For this exercise, retype each line of the material below verbatim and omit any picture.

* _EXERCISE DATA_

————————

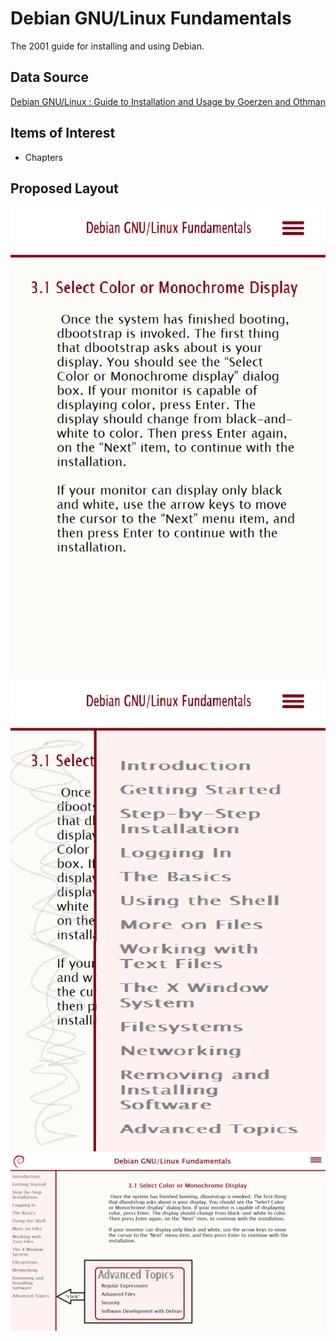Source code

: # Debian GNU/Linux Fundamentals
The 2001 guide for installing and using Debian.

## Data Source
[Debian GNU/Linux : Guide to Installation and Usage by Goerzen and Othman](https://www.gutenberg.org/ebooks/6527)

## Items of Interest
- Chapters

## Proposed Layout
![](layout_mobile.png "Proposed mobile layout")
![](layout_mobile_nav.png "Proposed mobile navigation layout")
![](layout.png "Proposed desktop layout")
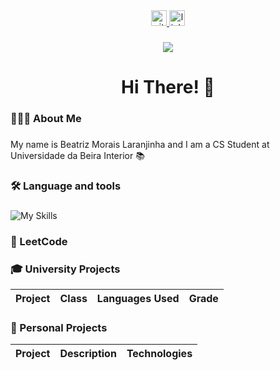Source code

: <div align="center">
     <a href="https://github.com/beatrizlaranjinha" target="blank">
     <img src="https://img.shields.io/static/v1?message=GitHub&logo=github&label=&color=000000&logoColor=white&labelColor=&style=for-the-badge" height="25" alt="github badge" /> 
   </a>
  <a href="https://www.linkedin.com/in/beatrizlaranjinha090306" target="blank">
    <img src="https://img.shields.io/static/v1?message=LinkedIn&logo=linkedin&label=&color=0077B5&logoColor=white&labelColor=&style=for-the-badge" height="25" alt="linkedin logo"  />
  </a>
</div>

###

<div align="center">
  <img src="https://visitor-badge.laobi.icu/badge?page_id=beatrizlaranjinha.beatrizlaranjinha&"  />
</div>

###

<h1 align="center">Hi There! 👋</h1>

###

<h3 align="left">👩🏻‍💻  About Me</h3>

###

<p align="left">My name is Beatriz Morais Laranjinha and I am a CS Student at Universidade da Beira Interior 📚<br>

###

<h3 align="left">🛠 Language and tools</h3>

###

![My Skills](https://go-skill-icons.vercel.app/api/icons?i=c,python,ocaml,java,docker)

###

<h3 align="left">🎯 LeetCode</h3>

###



###

<h3 align="left">🎓  University Projects</h3>

<table>
  <thead>
    <tr>
      <th>Project</th>
      <th>Class</th>
      <th>Languages Used</th>
      <th>Grade</th>
    </tr>
  </thead>
  <tbody>
    <!-- University projects will be added here -->
  </tbody>
</table>

<h3 align="left">🎀 Personal Projects</h3>

<table>
  <thead>
    <tr>
      <th>Project</th>
      <th>Description</th>
      <th>Technologies</th>
    </tr>
  </thead>
  <tbody>
    <!-- Personal projects will be added here -->
  </tbody>
</table>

————————

* _RESULT FOR THIS EXERCISE_
Source code

: # Debian GNU/Linux Fundamentals
The 2001 guide for installing and using Debian.

## Data Source
[Debian GNU/Linux : Guide to Installation and Usage by Goerzen and Othman](https://www.gutenberg.org/ebooks/6527)

## Items of Interest
- Chapters

## Proposed Layout
![](layout_mobile.png "Proposed mobile layout")
![](layout_mobile_nav.png "Proposed mobile navigation layout")
![](layout.png "Proposed desktop layout")
Source code

: <div align="center">
     <a href="https://github.com/beatrizlaranjinha" target="blank">
     <img src="https://img.shields.io/static/v1?message=GitHub&logo=github&label=&color=000000&logoColor=white&labelColor=&style=for-the-badge" height="25" alt="github badge" /> 
   </a>
  <a href="https://www.linkedin.com/in/beatrizlaranjinha090306" target="blank">
    <img src="https://img.shields.io/static/v1?message=LinkedIn&logo=linkedin&label=&color=0077B5&logoColor=white&labelColor=&style=for-the-badge" height="25" alt="linkedin logo"  />
  </a>
</div>

###

<div align="center">
  <img src="https://visitor-badge.laobi.icu/badge?page_id=beatrizlaranjinha.beatrizlaranjinha&"  />
</div>

###

<h1 align="center">Hi There! 👋</h1>

###

<h3 align="left">👩🏻‍💻  About Me</h3>

###

<p align="left">My name is Beatriz Morais Laranjinha and I am a CS Student at Universidade da Beira Interior 📚<br>

###

<h3 align="left">🛠 Language and tools</h3>

###

![My Skills](https://go-skill-icons.vercel.app/api/icons?i=c,python,ocaml,java,docker)

###

<h3 align="left">🎯 LeetCode</h3>

###



###

<h3 align="left">🎓  University Projects</h3>

<table>
  <thead>
    <tr>
      <th>Project</th>
      <th>Class</th>
      <th>Languages Used</th>
      <th>Grade</th>
    </tr>
  </thead>
  <tbody>
    <!-- University projects will be added here -->
  </tbody>
</table>

<h3 align="left">🎀 Personal Projects</h3>

<table>
  <thead>
    <tr>
      <th>Project</th>
      <th>Description</th>
      <th>Technologies</th>
    </tr>
  </thead>
  <tbody>
    <!-- Personal projects will be added here -->
  </tbody>
</table>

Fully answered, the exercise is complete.